─── Extracted information ───
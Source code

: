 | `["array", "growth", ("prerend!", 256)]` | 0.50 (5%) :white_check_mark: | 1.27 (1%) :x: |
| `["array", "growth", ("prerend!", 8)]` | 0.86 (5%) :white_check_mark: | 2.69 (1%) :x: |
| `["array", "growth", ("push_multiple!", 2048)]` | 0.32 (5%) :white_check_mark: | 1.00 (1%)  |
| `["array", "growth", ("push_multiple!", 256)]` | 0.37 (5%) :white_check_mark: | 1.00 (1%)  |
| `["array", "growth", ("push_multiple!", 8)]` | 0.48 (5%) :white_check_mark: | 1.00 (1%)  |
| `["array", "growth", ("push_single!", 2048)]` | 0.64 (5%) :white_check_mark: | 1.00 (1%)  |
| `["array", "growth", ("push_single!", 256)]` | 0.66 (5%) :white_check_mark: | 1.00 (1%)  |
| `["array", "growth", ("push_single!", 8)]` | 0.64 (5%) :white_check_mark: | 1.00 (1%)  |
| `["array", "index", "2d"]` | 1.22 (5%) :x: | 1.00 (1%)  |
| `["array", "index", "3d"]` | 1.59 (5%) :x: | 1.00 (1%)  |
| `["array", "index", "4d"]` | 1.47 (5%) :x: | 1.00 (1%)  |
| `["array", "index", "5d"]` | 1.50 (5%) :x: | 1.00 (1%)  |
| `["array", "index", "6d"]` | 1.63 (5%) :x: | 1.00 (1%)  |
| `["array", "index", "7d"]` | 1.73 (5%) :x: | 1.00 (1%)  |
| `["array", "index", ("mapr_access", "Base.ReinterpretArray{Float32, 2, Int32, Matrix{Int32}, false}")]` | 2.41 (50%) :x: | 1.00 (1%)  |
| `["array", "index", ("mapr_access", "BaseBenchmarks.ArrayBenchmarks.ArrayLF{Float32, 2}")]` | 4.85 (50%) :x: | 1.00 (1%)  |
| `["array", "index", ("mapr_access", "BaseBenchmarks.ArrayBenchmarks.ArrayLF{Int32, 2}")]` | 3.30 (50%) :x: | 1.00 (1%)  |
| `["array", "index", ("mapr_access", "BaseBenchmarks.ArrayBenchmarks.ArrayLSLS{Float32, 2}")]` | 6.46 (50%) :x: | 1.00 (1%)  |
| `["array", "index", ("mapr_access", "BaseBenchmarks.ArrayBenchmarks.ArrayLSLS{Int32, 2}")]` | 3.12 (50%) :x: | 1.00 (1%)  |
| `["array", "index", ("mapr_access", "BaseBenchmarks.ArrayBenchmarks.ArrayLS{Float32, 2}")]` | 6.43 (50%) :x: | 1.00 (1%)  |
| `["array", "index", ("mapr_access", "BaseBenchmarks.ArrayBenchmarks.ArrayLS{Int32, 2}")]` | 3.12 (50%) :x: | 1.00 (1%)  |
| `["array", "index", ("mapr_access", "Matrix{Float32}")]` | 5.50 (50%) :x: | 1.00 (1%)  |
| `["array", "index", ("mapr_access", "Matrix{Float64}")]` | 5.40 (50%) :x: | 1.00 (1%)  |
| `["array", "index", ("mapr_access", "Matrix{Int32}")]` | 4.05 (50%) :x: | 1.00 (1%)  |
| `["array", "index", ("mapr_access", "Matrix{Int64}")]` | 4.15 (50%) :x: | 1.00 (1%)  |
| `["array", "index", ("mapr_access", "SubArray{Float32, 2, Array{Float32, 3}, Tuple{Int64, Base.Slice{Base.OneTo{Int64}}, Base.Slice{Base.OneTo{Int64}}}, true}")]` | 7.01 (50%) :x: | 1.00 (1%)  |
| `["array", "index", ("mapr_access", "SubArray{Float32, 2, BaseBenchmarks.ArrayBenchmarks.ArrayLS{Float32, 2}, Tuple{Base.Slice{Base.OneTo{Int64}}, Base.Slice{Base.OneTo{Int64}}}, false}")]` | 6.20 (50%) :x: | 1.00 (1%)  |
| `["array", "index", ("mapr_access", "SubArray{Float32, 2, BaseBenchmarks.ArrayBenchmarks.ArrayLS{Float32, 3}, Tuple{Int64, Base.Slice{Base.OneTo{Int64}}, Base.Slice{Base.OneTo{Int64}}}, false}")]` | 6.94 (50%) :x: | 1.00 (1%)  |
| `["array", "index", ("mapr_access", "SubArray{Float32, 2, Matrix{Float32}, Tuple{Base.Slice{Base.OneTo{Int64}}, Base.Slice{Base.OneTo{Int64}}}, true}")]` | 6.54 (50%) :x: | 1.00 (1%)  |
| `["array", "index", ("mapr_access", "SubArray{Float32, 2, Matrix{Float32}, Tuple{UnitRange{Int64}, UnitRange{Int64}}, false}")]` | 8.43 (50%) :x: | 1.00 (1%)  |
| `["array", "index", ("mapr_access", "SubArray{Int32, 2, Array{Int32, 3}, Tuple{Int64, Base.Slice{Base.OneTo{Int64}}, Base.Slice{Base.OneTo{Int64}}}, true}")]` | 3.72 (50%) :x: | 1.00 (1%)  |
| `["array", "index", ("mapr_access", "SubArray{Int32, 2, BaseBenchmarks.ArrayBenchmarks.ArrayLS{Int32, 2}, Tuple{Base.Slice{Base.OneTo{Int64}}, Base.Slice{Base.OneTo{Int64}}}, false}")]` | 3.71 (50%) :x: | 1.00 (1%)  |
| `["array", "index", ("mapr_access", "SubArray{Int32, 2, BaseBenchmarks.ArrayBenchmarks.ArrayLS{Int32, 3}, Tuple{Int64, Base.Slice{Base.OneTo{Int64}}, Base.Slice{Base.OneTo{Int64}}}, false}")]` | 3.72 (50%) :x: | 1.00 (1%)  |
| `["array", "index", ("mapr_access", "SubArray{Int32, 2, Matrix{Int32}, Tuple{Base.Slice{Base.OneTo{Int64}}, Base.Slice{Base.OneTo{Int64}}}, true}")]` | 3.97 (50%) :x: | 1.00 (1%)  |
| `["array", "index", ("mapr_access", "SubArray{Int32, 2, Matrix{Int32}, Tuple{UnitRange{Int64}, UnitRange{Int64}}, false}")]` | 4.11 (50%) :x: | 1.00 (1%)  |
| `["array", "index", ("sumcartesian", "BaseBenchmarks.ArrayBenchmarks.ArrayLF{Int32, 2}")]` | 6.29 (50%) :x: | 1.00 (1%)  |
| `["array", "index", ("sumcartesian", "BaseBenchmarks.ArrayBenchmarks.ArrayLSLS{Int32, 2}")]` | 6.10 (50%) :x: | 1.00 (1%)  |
───
- [Task objective]
Within the data above, pick out all lines holding the word "UnitRange".

- [Reply to the exercise]
| `["array", "index", ("mapr_access", "SubArray{Float32, 2, Matrix{Float32}, Tuple{UnitRange{Int64}, UnitRange{Int64}}, false}")]` | 8.43 (50%) :x: | 1.00 (1%)  |
| `["array", "index", ("mapr_access", "SubArray{Int32, 2, Matrix{Int32}, Tuple{UnitRange{Int64}, UnitRange{Int64}}, false}")]` | 4.11 (50%) :x: | 1.00 (1%)  |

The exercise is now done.